Lorsque l’immense rideau rouge s’ouvre pour le concert tant attendu des bretons, une musique effrayante se fait entendre. Une grosse voix souhaite la bienvenue aux spectateurs, et annonce le groupe en citant ses musiciens. La scène est traversée de toutes parts par des faisceaux de lumière blanche. Derrière, se dresse un somptueux temple grec où « Les 3 Fromages » est gravé dans la roche. Le même que sur la pochette de leur album « V ». Eric, Willy, Tibo et Kevin font leur entrée à l’annonce de leur nom et rejoignent leur instrument. Les quatre éléments peuvent se déchaîner : « Ouvre les yeux » est le premier titre joué, tandis que des jets de scène sont allumés dans le fond. Willy Gachet et sa batterie se trouvent au centre. A sa gauche, Kevin Rousseau joue simultanément sur ses deux claviers telle une pieuvre. Devant lui, Tibo Getz gratte sa guitare sur une estrade qui crache soudainement une immense colonne de fumée verticale. Quant à Eric Brison, il se déplace partout, micro à la main. Le concert commence non sans panache, pour le plus grand bonheur de la foule qui reprend les paroles à tue-tête en se dandinant.
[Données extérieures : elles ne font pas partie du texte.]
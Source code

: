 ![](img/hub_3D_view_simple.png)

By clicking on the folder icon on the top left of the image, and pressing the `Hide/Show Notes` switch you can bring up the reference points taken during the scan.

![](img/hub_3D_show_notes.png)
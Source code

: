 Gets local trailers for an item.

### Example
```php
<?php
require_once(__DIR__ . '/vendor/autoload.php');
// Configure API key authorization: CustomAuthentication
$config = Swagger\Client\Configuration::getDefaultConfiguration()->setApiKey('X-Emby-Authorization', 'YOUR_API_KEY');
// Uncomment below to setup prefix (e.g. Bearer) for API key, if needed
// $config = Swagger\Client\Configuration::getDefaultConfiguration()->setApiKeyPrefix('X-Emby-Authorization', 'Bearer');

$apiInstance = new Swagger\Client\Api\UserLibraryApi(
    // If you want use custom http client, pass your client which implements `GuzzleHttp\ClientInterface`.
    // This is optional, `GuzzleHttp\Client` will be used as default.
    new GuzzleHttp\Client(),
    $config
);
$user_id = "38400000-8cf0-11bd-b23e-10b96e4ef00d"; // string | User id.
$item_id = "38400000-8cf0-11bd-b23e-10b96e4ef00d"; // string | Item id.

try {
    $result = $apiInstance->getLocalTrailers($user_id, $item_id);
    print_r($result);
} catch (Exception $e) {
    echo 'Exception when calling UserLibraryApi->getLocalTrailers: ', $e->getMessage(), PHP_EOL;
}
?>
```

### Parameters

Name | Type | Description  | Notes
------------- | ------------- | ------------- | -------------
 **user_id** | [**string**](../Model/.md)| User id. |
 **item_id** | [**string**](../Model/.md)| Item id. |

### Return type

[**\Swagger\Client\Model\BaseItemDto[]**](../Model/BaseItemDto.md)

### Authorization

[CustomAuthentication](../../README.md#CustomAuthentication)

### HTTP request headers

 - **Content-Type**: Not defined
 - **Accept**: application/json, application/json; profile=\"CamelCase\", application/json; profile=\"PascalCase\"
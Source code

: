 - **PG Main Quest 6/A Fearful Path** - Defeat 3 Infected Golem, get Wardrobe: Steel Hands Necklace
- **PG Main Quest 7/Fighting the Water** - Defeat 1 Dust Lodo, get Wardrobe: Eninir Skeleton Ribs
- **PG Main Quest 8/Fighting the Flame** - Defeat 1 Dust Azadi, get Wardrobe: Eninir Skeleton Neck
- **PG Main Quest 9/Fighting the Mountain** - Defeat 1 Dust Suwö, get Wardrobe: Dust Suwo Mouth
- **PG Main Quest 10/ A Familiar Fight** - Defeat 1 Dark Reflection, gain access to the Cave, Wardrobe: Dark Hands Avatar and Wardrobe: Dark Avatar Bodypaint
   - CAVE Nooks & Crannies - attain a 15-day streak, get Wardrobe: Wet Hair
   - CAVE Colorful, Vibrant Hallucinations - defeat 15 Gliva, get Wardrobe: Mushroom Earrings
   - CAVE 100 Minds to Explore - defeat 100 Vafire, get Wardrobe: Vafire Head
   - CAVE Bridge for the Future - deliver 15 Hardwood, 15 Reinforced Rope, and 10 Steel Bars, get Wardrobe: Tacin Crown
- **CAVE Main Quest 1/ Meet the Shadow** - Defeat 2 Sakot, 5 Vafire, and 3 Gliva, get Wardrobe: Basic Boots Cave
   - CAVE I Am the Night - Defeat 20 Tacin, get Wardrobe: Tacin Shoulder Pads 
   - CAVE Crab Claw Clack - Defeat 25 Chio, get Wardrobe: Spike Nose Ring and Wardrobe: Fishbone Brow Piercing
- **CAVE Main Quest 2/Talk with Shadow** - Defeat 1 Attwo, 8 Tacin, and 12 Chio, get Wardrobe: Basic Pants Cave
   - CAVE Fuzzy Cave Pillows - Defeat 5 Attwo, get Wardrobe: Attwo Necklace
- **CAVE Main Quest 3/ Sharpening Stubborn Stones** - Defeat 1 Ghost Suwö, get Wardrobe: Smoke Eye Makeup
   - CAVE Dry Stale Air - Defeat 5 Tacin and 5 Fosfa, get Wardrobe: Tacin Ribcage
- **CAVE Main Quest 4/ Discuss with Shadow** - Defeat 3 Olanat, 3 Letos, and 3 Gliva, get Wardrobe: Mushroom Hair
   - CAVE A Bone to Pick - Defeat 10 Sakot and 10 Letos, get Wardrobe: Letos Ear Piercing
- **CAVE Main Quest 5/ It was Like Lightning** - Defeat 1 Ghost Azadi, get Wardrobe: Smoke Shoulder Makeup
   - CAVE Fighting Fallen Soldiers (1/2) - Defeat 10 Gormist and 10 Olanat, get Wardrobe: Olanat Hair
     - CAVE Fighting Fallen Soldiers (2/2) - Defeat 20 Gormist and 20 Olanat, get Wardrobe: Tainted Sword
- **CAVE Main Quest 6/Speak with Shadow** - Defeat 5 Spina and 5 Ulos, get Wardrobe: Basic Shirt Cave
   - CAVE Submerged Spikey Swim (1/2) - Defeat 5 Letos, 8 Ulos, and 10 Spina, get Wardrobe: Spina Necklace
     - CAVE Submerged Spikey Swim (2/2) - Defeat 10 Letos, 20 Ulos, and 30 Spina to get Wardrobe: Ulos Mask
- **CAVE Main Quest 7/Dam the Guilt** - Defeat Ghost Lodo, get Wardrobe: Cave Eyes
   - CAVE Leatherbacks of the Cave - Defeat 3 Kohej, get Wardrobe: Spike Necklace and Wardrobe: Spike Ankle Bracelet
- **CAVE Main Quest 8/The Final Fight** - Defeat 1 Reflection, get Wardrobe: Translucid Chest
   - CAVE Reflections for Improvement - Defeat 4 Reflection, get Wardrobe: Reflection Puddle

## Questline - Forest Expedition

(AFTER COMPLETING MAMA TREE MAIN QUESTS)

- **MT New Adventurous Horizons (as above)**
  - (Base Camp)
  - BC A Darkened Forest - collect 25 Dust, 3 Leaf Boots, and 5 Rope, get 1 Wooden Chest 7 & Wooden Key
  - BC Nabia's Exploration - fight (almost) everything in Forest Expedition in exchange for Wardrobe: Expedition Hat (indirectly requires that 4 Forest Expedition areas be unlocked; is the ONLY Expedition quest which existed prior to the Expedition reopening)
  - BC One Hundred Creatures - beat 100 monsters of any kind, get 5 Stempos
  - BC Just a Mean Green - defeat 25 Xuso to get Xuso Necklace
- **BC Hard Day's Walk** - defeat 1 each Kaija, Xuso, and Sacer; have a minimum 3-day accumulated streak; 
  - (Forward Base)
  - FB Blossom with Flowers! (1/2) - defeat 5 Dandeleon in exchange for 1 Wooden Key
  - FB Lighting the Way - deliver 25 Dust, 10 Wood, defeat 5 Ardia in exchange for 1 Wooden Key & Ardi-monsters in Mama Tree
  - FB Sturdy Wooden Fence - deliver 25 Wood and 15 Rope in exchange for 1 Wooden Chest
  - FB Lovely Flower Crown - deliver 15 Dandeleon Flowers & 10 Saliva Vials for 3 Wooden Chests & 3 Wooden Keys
Dès le deuxième morceau « Ma botte au cul », des invités font leur apparition. Il s’agit du guitariste Titou Macfire et de la violoniste Ana Macfive, du groupe Celkilt. Ils avaient déjà accompagné les stars du soir sur certaines dates de leur tournée. Ils ne sont pas les seuls car Anto, de Soldat Louis, assure une nouvelle fois la partie Uilleann Pipes et Flûte sur « La Vie en Tournée ». Quant à Cachemire, il est représenté par son chanteur Fred Bastar, son guitariste Ron Godd, et son bassiste Seb Le. Sur « Ça c’est vraiment toi », la reprise du groupe Téléphone, Fred divise la foule en deux. Il prend le contrôle de la partie gauche, tandis que Tibo Getz s’occupe de la droite. Le but étant de savoir qui chantera le plus fort. Au total, ce ne sont pas moins de huit titres qui seront joués avec des invités. Comme cerise sur le gâteau, l’apparition des membres du propre staff des 3 Fromages sur « La tartiflette » provoque chez eux une grande surprise. En effet, le groupe ignorait qu’ils prendraient possession des instruments pour les accompagner sur cette chanson.
Et le public dans tout ça ? Lui aussi joue un rôle dans le concert-apothéose de la tournée ! Dès le départ, il reprend les paroles, donne la réplique aux chanteurs. Il ne se passe pas un seul morceau sans sa participation plus qu’active. Il représente dignement les artistes, et c’est une belle récompense pour eux. Une belle reconnaissance, même. Imaginez, sur « La galère d’un pirate », un public qui s’assied en nombre au milieu de la fosse. Tels des rameurs à bord d’un navire, les fans miment leurs mouvements au son des « Ho ! Hisse » chantés. Sur « On est le monde », tous les smartphones ont leur lampe torche allumée. Les stars chantent leur chanson devant une voie lactée en toile de fond. C’est magnifique, c’est intense, c’est émouvant. On comprend pourquoi Willy Gachet a pleuré autant. Quatre fois, selon lui. Il s’est même pris en auto-dérision quand ses larmes ont coulé pendant « La tartiflette ». Il faut le comprendre : comme les acolytes le disent si bien, si on leur avait dit, il y a dix-sept ans, qu’ils joueraient cette chanson à l’Olympia, ils ne l’auraient jamais cru.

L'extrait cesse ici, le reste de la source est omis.